Add eggs and mix until combined
Fold in the flour, milk and vanilla
Grease the cups with butter
Spoon about tablespoon of jam into the bottom of each cup.
Add the mixture carefully by spooning it around the sides first, then finally in the middle to prevent the jam being pushed up the sides.
Cover with a paper towels
Cook at 700 watts for about 5 mins (about 70 % power)
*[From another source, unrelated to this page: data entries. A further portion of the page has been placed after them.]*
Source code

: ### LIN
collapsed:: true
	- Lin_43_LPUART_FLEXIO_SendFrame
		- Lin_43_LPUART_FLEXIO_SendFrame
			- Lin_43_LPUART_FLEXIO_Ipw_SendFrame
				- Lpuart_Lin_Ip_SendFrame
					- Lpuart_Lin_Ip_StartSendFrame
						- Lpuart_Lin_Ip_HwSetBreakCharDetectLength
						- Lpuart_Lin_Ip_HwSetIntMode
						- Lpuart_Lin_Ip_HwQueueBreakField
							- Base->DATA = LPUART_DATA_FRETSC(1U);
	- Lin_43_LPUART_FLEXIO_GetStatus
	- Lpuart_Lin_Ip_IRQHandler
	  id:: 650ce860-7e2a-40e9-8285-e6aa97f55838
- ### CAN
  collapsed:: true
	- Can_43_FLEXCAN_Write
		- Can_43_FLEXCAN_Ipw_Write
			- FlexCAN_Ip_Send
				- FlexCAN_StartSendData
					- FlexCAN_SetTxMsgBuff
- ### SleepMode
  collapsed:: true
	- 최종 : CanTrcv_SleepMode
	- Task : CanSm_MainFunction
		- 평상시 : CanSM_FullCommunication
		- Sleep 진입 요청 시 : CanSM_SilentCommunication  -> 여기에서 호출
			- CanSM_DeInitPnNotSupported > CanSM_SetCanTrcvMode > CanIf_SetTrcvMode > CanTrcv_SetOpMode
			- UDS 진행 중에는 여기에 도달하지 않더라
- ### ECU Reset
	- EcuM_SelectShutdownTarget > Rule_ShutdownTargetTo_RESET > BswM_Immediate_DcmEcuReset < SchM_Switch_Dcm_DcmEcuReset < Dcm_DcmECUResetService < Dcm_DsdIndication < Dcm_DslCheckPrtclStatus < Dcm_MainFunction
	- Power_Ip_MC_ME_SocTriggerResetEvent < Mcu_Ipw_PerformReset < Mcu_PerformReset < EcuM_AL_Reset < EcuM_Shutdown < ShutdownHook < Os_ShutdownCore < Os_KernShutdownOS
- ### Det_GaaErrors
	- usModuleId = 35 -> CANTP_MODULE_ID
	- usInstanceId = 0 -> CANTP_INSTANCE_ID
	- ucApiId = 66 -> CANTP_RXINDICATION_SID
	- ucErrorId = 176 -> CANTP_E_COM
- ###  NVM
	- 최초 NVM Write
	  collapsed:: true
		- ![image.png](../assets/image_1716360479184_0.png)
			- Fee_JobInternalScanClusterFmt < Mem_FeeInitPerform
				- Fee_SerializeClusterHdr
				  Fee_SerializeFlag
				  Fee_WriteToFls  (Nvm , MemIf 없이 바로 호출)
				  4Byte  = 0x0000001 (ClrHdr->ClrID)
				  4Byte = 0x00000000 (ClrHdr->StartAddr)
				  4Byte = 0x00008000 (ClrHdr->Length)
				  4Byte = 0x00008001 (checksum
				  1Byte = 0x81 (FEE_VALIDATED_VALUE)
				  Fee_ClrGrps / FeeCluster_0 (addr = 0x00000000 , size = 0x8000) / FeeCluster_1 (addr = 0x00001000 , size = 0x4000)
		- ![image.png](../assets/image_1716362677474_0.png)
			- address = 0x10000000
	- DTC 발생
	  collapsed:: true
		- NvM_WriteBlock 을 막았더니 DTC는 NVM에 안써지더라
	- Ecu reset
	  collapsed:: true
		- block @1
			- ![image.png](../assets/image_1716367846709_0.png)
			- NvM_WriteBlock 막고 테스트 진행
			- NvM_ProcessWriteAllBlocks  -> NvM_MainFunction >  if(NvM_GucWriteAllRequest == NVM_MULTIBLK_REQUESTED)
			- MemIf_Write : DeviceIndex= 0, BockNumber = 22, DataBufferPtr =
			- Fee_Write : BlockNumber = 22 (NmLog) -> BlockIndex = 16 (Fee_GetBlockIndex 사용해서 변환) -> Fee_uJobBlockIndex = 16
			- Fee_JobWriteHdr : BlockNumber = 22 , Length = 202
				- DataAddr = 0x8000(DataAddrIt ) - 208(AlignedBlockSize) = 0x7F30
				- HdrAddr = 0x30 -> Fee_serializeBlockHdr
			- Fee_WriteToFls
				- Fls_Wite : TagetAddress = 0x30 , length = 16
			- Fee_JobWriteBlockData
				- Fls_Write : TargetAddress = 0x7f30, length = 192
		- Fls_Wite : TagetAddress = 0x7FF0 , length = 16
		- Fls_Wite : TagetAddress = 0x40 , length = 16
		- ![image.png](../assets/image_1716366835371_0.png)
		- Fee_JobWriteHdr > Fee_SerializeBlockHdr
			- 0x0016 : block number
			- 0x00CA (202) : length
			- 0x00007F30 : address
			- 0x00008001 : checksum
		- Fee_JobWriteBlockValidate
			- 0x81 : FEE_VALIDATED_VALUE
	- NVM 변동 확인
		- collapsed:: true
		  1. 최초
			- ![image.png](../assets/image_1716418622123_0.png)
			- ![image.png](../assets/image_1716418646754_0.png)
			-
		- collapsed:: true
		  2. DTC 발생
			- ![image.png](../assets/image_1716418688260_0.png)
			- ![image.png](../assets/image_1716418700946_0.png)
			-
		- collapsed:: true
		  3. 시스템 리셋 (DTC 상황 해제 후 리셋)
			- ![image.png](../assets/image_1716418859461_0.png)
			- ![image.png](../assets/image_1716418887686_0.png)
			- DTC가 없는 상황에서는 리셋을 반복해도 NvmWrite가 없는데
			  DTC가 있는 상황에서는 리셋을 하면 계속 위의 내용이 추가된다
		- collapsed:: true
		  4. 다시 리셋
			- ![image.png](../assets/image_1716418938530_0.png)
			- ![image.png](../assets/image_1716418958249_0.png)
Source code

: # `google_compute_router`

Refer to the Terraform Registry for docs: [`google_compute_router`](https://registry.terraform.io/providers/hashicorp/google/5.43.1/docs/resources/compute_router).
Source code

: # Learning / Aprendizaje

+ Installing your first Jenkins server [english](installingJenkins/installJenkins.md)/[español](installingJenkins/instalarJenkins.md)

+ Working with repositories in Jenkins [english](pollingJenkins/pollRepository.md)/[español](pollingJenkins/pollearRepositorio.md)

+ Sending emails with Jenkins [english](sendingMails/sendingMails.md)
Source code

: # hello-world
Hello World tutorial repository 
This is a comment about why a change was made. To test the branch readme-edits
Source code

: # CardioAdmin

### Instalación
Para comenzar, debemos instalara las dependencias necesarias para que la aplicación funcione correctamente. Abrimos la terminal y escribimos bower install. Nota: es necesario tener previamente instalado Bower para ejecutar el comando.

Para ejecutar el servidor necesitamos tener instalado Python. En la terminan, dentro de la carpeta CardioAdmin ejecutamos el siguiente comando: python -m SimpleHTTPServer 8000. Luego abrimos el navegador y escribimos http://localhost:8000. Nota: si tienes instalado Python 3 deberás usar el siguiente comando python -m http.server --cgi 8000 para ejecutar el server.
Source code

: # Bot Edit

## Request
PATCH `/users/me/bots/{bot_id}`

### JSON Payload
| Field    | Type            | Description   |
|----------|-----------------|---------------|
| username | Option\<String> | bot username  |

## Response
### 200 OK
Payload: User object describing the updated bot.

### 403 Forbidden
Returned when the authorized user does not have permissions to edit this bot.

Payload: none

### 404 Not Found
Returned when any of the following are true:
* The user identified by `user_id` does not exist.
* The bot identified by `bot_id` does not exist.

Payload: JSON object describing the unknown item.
Make sure it is cooked on top by gently pressing
Run a knife around the edges then invert on a plate.

Serve with custard.

Saturday, July 5, 2014

Thai Prawn Salad

This salad brings together lots of the flavours and textures I just love. It takes a little bit of preparation but this can be down well in advance.
My mandolin makes the preparation much much easier.
The quantities are not very exact, especially the dressing which I make and then adjust until it tastes just right.
I add and delete ingredients (some are probably not very authentic) depending on what I have in the fridge but the prawns, coriander, cucumber and peanuts are always in it.
The recipe below serves 2 but is easily increased to serve more people.


Thai Prawn Salad
Ingredients
100g vermicelli noodles
300g medium cooked or green (raw) prawns
1/2 cup mint leaves, roughly chopped
1/2 cup coriander leaves, roughly chopped
1 Lebanese cucumber, peeled seeded and cut into thin slices
1 capsicum thinly sliced
2-3 spring onions sliced
2-3 radishes thinly sliced
80g dry roasted cashews or peanuts, roughly chopped
Crispy dried shallots (to sprinkle on top to serve - I get these at an Asian grocer)

Dressing:
30ml lime juice (from 1 small-medium lime)
1/4 tsp sesame oil
3 tsp Thai fish sauce
3 tsp grated palm sugar or brown sugar
1 small red chilli, finely chopped (I often use more)

Method
1.  To make the dressing: combine all dressing ingredients in a screw-top jar, shake and set aside. Try to do this well in advance of serving so the chilli infuses the dressing.
2.  Place vermicelli in a heatproof bowl, cover with boiling water and soak until just tender (about 5 minutes), then rinse under cold water and drain well. I often toss a little sesame oil through the noodles to stop them sticking together.
3. If using green prawns, peel and devein the prawns, then quickly sear them in a little vegetable oil, over high heat, until just cooked, about 2 minutes each side. OR Poach in water with lemon, ginger, garlic and star anise until they change colour.
3. Combine the vermicelli noodles, prawns, mint and cucumber (and any other veges) in a large bowl and toss through the dressing. Pour any extra over the salad.
4. Spoon onto a plate, sprinkle with cashews or peanuts, dried shallots and serve.